For each MSA, we focus on the topology of its phylogenetic tree. Taking a four-taxon phylogeny for example, which contains three ingroup taxa and one outgroup taxon, there are three possible topological structures:
对于每个MSA,我们专注于其系统发育树的拓扑结构。以一个包含三个内群分类单元和一个外群分类单元的四分类单元系统为例,存在三种可能的拓扑结构:
/-P1 /-P1 /-P2
/-| /-| /-|
/-| \-P2 /-| \-P3 /-| \-P3
| | | | | |
--| \-P3 --| \-P2 --| \-P1
| | |
\-O \-O \-O
Topo A Topo B Topo C
(1,0,0) (0,1,0) (0,0,1)
However, one strict bifurcated tree cannot represent the real relationship of the ingroup taxa, especially when a focal taxon is not a monophyletic group or a focal region has multiple evolutionary histories.

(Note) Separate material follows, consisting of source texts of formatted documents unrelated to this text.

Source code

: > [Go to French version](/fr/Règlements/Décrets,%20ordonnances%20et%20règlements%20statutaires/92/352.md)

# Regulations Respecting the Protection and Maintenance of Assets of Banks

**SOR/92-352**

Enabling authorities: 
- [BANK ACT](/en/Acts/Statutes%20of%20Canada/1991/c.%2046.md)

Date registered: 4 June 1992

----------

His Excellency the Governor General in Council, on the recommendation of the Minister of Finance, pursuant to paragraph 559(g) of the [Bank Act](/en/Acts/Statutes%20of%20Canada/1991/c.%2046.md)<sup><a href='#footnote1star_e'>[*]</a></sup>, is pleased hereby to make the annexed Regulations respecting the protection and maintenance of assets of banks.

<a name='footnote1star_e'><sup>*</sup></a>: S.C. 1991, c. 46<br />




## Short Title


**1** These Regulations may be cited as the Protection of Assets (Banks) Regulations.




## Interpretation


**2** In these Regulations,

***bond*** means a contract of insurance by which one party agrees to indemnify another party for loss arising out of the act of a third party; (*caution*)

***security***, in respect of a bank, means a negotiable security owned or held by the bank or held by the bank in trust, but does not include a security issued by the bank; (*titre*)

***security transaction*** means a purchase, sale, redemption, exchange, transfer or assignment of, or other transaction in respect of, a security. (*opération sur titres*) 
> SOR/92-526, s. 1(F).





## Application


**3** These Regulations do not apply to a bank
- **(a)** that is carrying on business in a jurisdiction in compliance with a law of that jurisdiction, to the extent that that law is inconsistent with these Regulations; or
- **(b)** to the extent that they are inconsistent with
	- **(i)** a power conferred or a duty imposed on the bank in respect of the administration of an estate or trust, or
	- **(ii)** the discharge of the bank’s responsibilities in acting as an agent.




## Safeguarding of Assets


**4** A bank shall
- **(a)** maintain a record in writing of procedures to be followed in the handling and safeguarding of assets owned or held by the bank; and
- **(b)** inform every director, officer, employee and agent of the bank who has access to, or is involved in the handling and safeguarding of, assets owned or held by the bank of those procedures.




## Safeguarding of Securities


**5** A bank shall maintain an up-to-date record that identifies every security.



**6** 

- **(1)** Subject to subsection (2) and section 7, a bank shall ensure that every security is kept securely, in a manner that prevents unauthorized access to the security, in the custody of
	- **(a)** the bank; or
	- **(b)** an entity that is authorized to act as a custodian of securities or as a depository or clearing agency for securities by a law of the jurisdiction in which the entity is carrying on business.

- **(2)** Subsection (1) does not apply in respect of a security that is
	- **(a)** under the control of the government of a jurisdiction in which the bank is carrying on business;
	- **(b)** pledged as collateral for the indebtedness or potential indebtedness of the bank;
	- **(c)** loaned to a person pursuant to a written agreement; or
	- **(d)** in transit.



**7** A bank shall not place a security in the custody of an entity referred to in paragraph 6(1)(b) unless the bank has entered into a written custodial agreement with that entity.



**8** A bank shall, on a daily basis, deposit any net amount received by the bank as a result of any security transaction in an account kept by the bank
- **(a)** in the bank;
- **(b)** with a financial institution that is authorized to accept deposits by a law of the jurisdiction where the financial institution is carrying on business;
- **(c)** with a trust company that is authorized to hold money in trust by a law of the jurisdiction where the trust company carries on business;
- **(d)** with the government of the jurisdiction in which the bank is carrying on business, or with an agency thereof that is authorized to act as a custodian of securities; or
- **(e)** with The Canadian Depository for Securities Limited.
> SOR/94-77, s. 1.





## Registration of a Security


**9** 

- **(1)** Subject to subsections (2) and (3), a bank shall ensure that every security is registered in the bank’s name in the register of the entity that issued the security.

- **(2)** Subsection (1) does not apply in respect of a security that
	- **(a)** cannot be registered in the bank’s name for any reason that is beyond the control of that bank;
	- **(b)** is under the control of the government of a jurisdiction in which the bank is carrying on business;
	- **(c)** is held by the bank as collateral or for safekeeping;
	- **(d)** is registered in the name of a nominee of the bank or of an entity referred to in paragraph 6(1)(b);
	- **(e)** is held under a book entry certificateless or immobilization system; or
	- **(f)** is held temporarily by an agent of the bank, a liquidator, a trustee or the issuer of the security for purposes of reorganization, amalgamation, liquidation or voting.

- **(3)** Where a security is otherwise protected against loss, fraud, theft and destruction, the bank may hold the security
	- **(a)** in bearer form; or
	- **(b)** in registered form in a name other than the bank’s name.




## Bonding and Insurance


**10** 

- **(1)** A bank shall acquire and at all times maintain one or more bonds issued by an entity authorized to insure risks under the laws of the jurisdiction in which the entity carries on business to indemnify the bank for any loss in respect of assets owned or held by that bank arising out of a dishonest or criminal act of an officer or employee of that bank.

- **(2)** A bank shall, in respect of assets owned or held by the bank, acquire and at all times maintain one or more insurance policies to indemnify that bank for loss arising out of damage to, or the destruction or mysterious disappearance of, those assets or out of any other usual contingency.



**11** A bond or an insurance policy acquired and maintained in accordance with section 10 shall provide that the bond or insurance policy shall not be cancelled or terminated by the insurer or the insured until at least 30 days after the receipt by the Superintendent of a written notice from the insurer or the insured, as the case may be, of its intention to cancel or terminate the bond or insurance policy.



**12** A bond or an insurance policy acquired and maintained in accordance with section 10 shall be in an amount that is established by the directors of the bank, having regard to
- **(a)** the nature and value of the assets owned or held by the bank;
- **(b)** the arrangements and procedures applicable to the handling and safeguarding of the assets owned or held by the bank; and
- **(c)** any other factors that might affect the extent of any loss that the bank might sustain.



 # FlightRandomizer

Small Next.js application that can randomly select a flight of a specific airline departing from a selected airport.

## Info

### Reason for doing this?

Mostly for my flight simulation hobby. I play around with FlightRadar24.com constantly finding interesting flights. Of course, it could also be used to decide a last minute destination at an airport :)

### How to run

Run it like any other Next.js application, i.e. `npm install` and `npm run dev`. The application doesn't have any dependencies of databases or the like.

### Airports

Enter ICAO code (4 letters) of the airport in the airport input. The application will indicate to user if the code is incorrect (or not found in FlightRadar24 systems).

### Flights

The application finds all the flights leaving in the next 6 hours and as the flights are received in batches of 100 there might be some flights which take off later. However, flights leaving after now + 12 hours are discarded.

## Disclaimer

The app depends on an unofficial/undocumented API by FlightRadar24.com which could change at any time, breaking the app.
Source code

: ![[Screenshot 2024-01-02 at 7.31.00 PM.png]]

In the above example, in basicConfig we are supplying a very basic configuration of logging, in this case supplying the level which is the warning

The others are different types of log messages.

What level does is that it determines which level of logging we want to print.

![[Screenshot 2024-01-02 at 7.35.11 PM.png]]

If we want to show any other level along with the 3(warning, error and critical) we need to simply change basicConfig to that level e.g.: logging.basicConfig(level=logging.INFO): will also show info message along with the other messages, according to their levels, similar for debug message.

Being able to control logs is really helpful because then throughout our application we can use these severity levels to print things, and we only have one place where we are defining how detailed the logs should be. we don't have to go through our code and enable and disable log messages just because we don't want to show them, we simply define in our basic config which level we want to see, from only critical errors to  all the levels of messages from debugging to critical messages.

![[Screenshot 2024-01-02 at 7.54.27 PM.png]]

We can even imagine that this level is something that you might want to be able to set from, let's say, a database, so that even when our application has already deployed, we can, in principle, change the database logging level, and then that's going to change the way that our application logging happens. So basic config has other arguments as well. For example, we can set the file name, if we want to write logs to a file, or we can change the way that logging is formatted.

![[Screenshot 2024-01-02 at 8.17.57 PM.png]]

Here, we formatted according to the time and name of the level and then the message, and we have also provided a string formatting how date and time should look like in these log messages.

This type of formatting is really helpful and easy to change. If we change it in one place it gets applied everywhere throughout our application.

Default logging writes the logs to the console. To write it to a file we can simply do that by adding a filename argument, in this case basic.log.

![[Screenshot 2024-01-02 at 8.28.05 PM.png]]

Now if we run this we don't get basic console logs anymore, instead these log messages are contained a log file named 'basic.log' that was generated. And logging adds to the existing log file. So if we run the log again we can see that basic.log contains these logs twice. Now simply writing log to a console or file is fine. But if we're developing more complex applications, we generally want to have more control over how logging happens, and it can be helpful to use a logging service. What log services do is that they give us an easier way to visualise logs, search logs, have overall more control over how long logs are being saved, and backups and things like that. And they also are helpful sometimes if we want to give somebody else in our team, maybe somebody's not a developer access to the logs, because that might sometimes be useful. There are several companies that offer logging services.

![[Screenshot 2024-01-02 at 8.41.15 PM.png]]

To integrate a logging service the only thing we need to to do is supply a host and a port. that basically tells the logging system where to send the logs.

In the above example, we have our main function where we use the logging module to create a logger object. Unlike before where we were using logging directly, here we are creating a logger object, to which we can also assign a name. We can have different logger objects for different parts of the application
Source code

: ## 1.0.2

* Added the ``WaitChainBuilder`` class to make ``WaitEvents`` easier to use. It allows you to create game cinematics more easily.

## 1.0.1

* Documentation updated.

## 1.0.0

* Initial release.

Thus, we generated training datasets for the CNN models by quantifying the proportion of each possible topology for MSA segments representing multiple evolutionary scenarios and encoded each MSA segment with a three-dimensional vector satisfying sum-to-one constraints.
然而,一个严格的分叉树不能代表内群分类单元的真实的关系,特别是当一个焦点分类单元不是一个单系群或一个焦点区域有多个进化历史。因此,我们通过量化代表多个进化场景的MSA片段的每个可能拓扑的比例来生成CNN模型的训练数据集,并使用满足和对一约束的三维向量对每个MSA片段进行编码。
Similarly, there are fifteen possible topologies for a five-taxon case, with twelve asymmetric and three symmetric topologies.
同样,对于五个分类单元的情况,有十五种可能的拓扑结构,其中十二种非对称拓扑结构和三种对称拓扑结构。
Class 类 | Topology 拓扑 |
---|---|
A | ((((P1, P2), P3), P4), O) (P1,P2),P3),P4),O) |
B | ((((P1, P3), P2), P4), O) (P1,P3),P2),P4),O) |
C | ((((P2, P3), P1), P4), O) (((((P2,P3),P1),P4),O) |
D | ((((P2, P3), P4), P1), O) (P2,P3),P4),P1),O) |
E | ((((P2, P4), P3), P1), O) (P2,P4),P3),P1),O) |
F | ((((P3, P4), P2), P1), O) (P3,P4),P2),P1),O) |
G | ((((P1, P3), P4), P2), O) (P1,P3),P4),P2),O) |
H | ((((P1, P4), P3), P2), O) (P1,P4),P3),P2),O) |
I | ((((P3, P4), P1), P2), O) (((((P3,P4),P1),P2),O) |
J | ((((P1, P2), P4), P3), O) (P1,P2),P4),P3),O) |
K | ((((P1, P4), P2), P3), O) (P1,P4),P2),P3),O) |
L | ((((P2, P4), P1), P3), O) (P2,P4),P1),P3),O) |
M | (((P1, P2), (P3, P4)), O) (((P1,P2),(P3,P4)),O) |
N | (((P1, P3), (P2, P4)), O) (((P1,P3),(P2,P4)),O) |
O | (((P1, P4), (P2, P3)), O) (((P1,P4),(P2,P3)),O) |
We have two trained CNN models covering most of the evolutionary scenarios. Scripts ERICAPrediction.py
can be used to predict topology probabilities for genomic data with a step window size of 5 kb.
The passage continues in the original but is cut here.